= Ilmatila =

Finnish contemporary circus company

Ilmatila is a Finnish contemporary circus company whose performances combine aerial acrobatics and other circus techniques with other art forms such as animated projections, contemporary dance and live music. Many of the company’s performances also have a strong site-specific or site-responsive aspect, meaning that they are designed to be performed in non-traditional venues or could be adapted to fit different venues.

== History ==
Ilmatila company was founded by aerialist/choreographer Ilona Jäntti and architect/animator Tuula Jeker in 2007.

The first performance of Ilmatila, Muualla/Elsewhere, premiered in Jacksons Lane in London in 2009 and it has been touring in circus and dance festivals in Europe, USA and Panama. The performance is based on an interaction between the performer Ilona Jäntti and an animation projection on stage. Animated environment and emerging creatures are affected by the performer and vice versa.

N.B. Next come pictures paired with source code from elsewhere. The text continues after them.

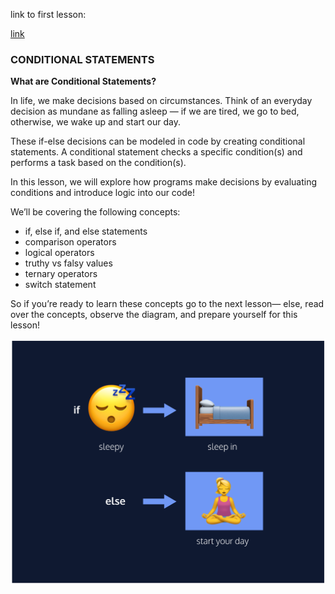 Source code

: link to first lesson:

[link](https://www.codecademy.com/paths/build-web-apps-with-react/tracks/bwa-javascript-functions-arrays-and-loops/modules/learn-javascript-control-flow/lessons/control-flow/exercises/control-flow-intro)

### CONDITIONAL STATEMENTS

**What are Conditional Statements?**

In life, we make decisions based on circumstances. Think of an everyday decision as mundane as falling asleep — if we are tired, we go to bed, otherwise, we wake up and start our day.

These if-else decisions can be modeled in code by creating conditional statements. A conditional statement checks a specific condition(s) and performs a task based on the condition(s).

In this lesson, we will explore how programs make decisions by evaluating conditions and introduce logic into our code!

We’ll be covering the following concepts:

- if, else if, and else statements
- comparison operators
- logical operators
- truthy vs falsy values
- ternary operators
- switch statement

So if you’re ready to learn these concepts go to the next lesson— else, read over the concepts, observe the diagram, and prepare yourself for this lesson!

![](./control_flow_diagram_v5.svg)
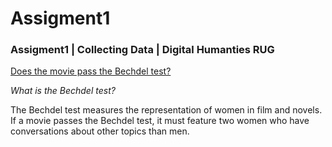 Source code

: # Assigment1
### Assigment1 | Collecting Data | Digital Humanties RUG

<ins>Does the movie pass the Bechdel test?</ins>

*What is the Bechdel test?*

The Bechdel test measures the representation of women in film and novels. If a movie passes the Bechdel test, it must feature two women who have conversations about other topics than men.

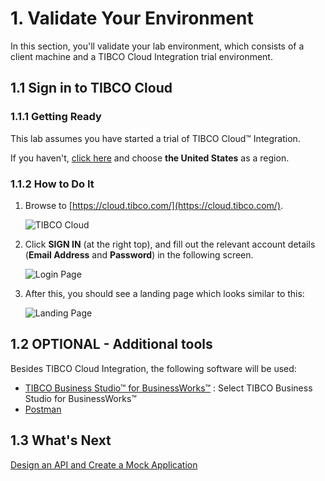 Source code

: # 1. Validate Your Environment #

In this section, you'll validate your lab environment, which consists of a client machine and a TIBCO Cloud Integration trial environment.

## 1.1 Sign in to TIBCO Cloud ##

### 1.1.1 Getting Ready ###

This lab assumes you have started a trial of TIBCO Cloud™ Integration. 

If you haven't, [click here](https://www.tibco.com/products/tibco-cloud-integration/sign-up?_ga=2.96144156.1661410125.1557311514-1465520282.1557311514) and choose **the United States** as a region.

### 1.1.2 How to Do It ###

1. Browse to [https://cloud.tibco.com/](https://cloud.tibco.com/).

    ![TIBCO Cloud](images/tibco_cloud.jpg)
2. Click **SIGN IN** (at the right top), and fill out the relevant account details (**Email Address** and **Password**) in the following screen.

    ![Login Page](images/login.jpg)
3. After this, you should see a landing page which looks similar to this:

    ![Landing Page](images/landing.jpg)

## 1.2 OPTIONAL - Additional tools ##

Besides TIBCO Cloud Integration, the following software will be used:

* [TIBCO Business Studio™ for BusinessWorks™](https://integration.cloud.tibco.com/download) : Select TIBCO Business Studio for BusinessWorks™
* [Postman](https://www.getpostman.com/downloads/)

## 1.3 What's Next ##

[Design an API and Create a Mock Application](001.md)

Since Muualla, Ilmatila has continued to develop its artistic expression by exploring the possibilities of combining different art forms to aerial acrobatics and designing performances outside traditional theatre stages, making people encounter circus in their everyday world.

== Notable works ==

- Handspun is a piece combining cello music and aerial acrobatics with vertical and diagonal ropes. It was commissioned by the Royal Opera House, London, and premiered in 2012 in ROH Linbury Studio Theatre. The music is composed by Ilmatila’s long-term collaborator Luke Styles.
- Gangewifre is a project on thin ropes that create an illusion of weightlessness. The rigging of the piece is like a living organism, a weave of thin ropes that transform their shape according to the venue. It was commissioned by Italian Teatro a Corte Festival and premiered in the garden of The Royal Castle of Racconigi in 2013. Further on, it has been performed in theatres and circus tents but also in parks where the ropes are suspended between trees.
- Yablochkov Candle is Ilmatila’s first collaboration with musician Aino Venna premiered in Cirko Festival in Helsinki in 2016. Yablochkov Candle combines a concert and an aerial acrobatic performance. Aino Venna’s music is influenced by French chanson and old school rock ‘n’ roll. The starting point of Ilona Jäntti’s choreography was the manipulation of the light on stage; several aerial scenes are performed with custom-made aerial lamps and lights, and with curtains that are opened at times letting the natural light in.
- Atlas is a family-friendly mix of contemporary circus, animation and architecture that combines Ilona Jäntti’s aerial acrobatics with Tuula Jeker’s projections. Atlas is a story about fleeting, yet meaningful encounters from the furthest reaches of space to the depths of the seas. The premiere was part of Helsinki Festival’s official program in 2019.
- E minor is one of the latest Ilmatila performances, an aerial hoop solo piece, is choreographed to Cello Sonata in E minor, Op. 35 by Croatian composer Dora Pejačević. In addition to aerialist Ilona Jäntti, there are live musicians on stage. E minor premiered in Circus Village Festival in Sandvika, Norway in 2021.